Question

How do you find the two square roots of $2i$.

Answer 1

Hint: In this question we will consider the square root of the term as some variable $z$ and then use the exponential form of complex numbers to simplify the expression and then use Euler’s formula and simplify to get the required solution.
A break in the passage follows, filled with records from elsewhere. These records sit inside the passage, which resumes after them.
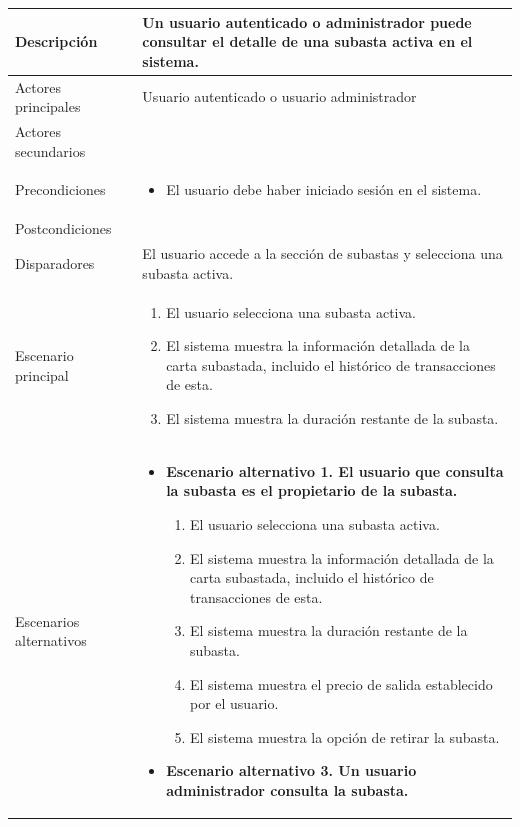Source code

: \begin{longtable}{
    >{\columncolor{lightgreen!20}}p{4cm}
    p{12cm}
    }
    \midrule
    Descripción & Un usuario autenticado o administrador puede consultar el detalle de una subasta activa en el sistema. \\
    \midrule
    Actores principales & Usuario autenticado o usuario administrador \\
    \midrule
    Actores secundarios &  \\
    \midrule
    Precondiciones & \begin{itemize}[nosep,leftmargin=*]
        \item El usuario debe haber iniciado sesión en el sistema.
    \end{itemize} \\
    \midrule
    Postcondiciones &  \\
    \midrule
    Disparadores & El usuario accede a la sección de subastas y selecciona una subasta activa. \\
    \midrule
    Escenario principal & \begin{enumerate}[nosep,leftmargin=*]
        \item El usuario selecciona una subasta activa.
        \item El sistema muestra la información detallada de la carta subastada, incluido el histórico de transacciones de esta.
        \item El sistema muestra la duración restante de la subasta.
    \end{enumerate} \\
    \midrule
    Escenarios alternativos & 
    \begin{itemize}[nosep,leftmargin=*]
        \item \textbf{Escenario alternativo 1. El usuario que consulta la subasta es el propietario de la subasta.}
        \begin{enumerate}[nosep,leftmargin=*]
            \item El usuario selecciona una subasta activa.
            \item El sistema muestra la información detallada de la carta subastada, incluido el histórico de transacciones de esta.
            \item El sistema muestra la duración restante de la subasta.
            \item El sistema muestra el precio de salida establecido por el usuario.
            \item El sistema muestra la opción de retirar la subasta.
        \end{enumerate}
        \item \textbf{Escenario alternativo 3. Un usuario administrador consulta la subasta.}

\end{itemize}
\end{longtable}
Formula used: Exponential form of complex number: $z = r{e^{i\theta }}$
Euler’s formula: ${e^{i\theta }} = \cos \theta + i\sin \theta $

Complete step-by-step solution:
We have the given terms as:$2i$
And we have to find the square root of this term therefore, we can write it as:
$ \Rightarrow \sqrt {2i} $
For simplification purposes let’s consider:
$ \Rightarrow z = \sqrt {2i} $
Now on squaring both the sides, we get:
$ \Rightarrow {z^2} = {\left( {\sqrt {2i} } \right)^2}$
On taking the square on both the sides, we get:
$ \Rightarrow {z^2} = 2i$
Now on using the exponential form of complex numbers we can write:
$ \Rightarrow 2i = {r^2}{e^{i(2\theta )}}$
$ \Rightarrow {r^2} = 2$ which indicates that the value of $r = \sqrt 2 $
Now $2\theta = \dfrac{\pi }{2} + 2n\pi $therefore, $\theta = \dfrac{\pi }{4} + n\pi $
Therefore, we can write the value of the term as:
$ \Rightarrow z = \sqrt 2 {e^{i\left( {\dfrac{\pi }{2} + n\pi } \right)}}$
Now on using Euler’s formula on the above expression, we get:
$ \Rightarrow z = \sqrt 2 \left[ {\cos \left( {\dfrac{\pi }{4} + n\pi } \right) + i\sin \left( {\dfrac{\pi }{4} + n\pi } \right)} \right]$
Now we know that $\cos \dfrac{\pi }{4} = \dfrac{1}{{\sqrt 2 }}$ and it toggles to the negative value at every $\pi $ radians therefore the value of $\cos \left( {\dfrac{\pi }{4} + n\pi } \right)$ is $ \pm \dfrac{1}{{\sqrt 2 }}$
And we also know that that $\sin \dfrac{\pi }{4} = \dfrac{1}{{\sqrt 2 }}$ and it toggles to the negative value at every $\pi $ radians therefore the value of $\sin \left( {\dfrac{\pi }{4} + n\pi } \right)$ is $ \pm \dfrac{1}{{\sqrt 2 }}$
Therefore, on substituting it in the above expression, we get:
$z = \sqrt 2 \left( { \pm \dfrac{1}{{\sqrt 2 }} \pm i\dfrac{1}{{\sqrt 2 }}} \right)$
On taking the common denominator on both the terms, we get:
$z = \sqrt 2 \left( {\dfrac{{ \pm 1 \pm i}}{{\sqrt 2 }}} \right)$
On simplifying, we get:
$z = \pm 1 \pm i$

Therefore $2i$ has $2$ square roots, which are $1 + i$ and $ - 1 - i$, which are the required solution.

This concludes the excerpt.